Il nido accogliente progetto per la tutela della maternità delle donne migranti,

 
Il progetto ha preso avvio alla fine di ottobre ed è ora al pieno delle attività previste volte alla promozione della salute psicofisica delle donne straniere con specifico riferimento alla maternità. In particolare il progetto si rivolge a donne, minori, famiglie straniere afferenti ai servizi socio-sanitari territoriali e ospedalieri dell’Azienda ULSS.
A fine novembre avevamo raggiunto/sostenuto un centinaio di donne e circa 60 minori attraverso un servizio di mediazione linguistico-culturale durante i loro accessi ai servizi socio-sanitari e ai servizi di medicina di base generale e pediatrica.
 
Gli interventi, che avvengono in affiancamento al personale socio-sanitario, sono volti a facilitare continuità assistenziale e presa in carico globale della donna e del suo sistema familiare in un momento delicatissimo della vita quale è la maternità alla luce della diversa appartenenza linguistico-culturale.
 
Sono stati attivati 5 gruppi di incontro di  diverse aree geografiche: Cina, Maghreb,  Albania e Kossovo, Africa subsahariana . I gruppi si incontrano una volta al mese e sono guidati da una psicologa ed una educatrice del consultorio familiare. L’obiettivo è incoraggiare il reciproco avvicinamento e la relazione fra le donne straniere e i Servizi pubblici, agevolando nel contempo l’espressione diretta dei bisogni, il dialogo e la socializzazione extrafamiliare. Ad oggi l' a
ttività ha complessivamente coinvolto circa 40 donne.
 

 Per rimanere aggiornati sulle azioni del progetto, visitate la sezione NEWS del nostro sito.

Corso di Formazione per operatori che vogliono lavorare con uomini che agiscono violenza nelle relazioni affettive.

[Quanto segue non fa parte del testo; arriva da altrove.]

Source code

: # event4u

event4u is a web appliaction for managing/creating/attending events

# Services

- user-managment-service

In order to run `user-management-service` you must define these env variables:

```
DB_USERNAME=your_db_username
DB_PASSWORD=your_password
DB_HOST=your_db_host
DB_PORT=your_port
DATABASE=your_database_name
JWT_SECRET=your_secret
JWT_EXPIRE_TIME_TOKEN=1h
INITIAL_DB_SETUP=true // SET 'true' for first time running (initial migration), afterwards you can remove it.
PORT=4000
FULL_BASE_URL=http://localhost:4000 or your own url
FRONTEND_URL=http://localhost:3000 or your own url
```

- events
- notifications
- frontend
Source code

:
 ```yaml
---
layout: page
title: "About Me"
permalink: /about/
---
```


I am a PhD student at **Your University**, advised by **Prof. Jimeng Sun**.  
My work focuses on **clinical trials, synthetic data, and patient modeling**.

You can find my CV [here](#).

Il corso è stato avviato lo scorso novembre. Ci tenevamo molto all’avvio e ce l’abbiamo fatta. Segno che il tema proposto è di grande interesse e che è intenzione comune voler affrontare il tema della violenza da un punto di vista diverso. E’ obiettivo comune aprire una dialettica costruttiva verso la violenza e contro di essa, riconoscendone, sulla propria pelle, le sue piccole forme,  nella quotidianità, per entrare dentro un fenomeno che riguarda chiunque e la cui responsabilità sociale è di tutti.

Il corso vede una partecipazione eterogenea di figure professionali e provenienza: 32 operatori, psicologi, psicoterapeuti, assistenti sociali, educatori, giornalisti e filosofi provenienti da tutta Italia (Sardegna, Toscana, Friuli Venezia Giulia, Lombardia , Sicilia) e anche dalla Svizzera.


Scarica il volantino (esterno e interno)

 

#VENETODOPPIAPREFERENZA, modifiche alla legge elettorale

Anche noi abbiamo risposto alla richiesta di sostegno della Commissione Pari opportunità che esorta il Consiglio regionale: «Sì all’introduzione della doppia preferenza di genere: il Veneto garantisca la rappresentanza femminile, in linea con altre Regioni italiane all’avanguardia».
Il grande impegno ha ottenuto un primo risultato, infatti in prima Commissione Consiliare, è stata approvato l'emendamento per l'introduzione della doppia preferenza di genere nella legge elettorale regionale.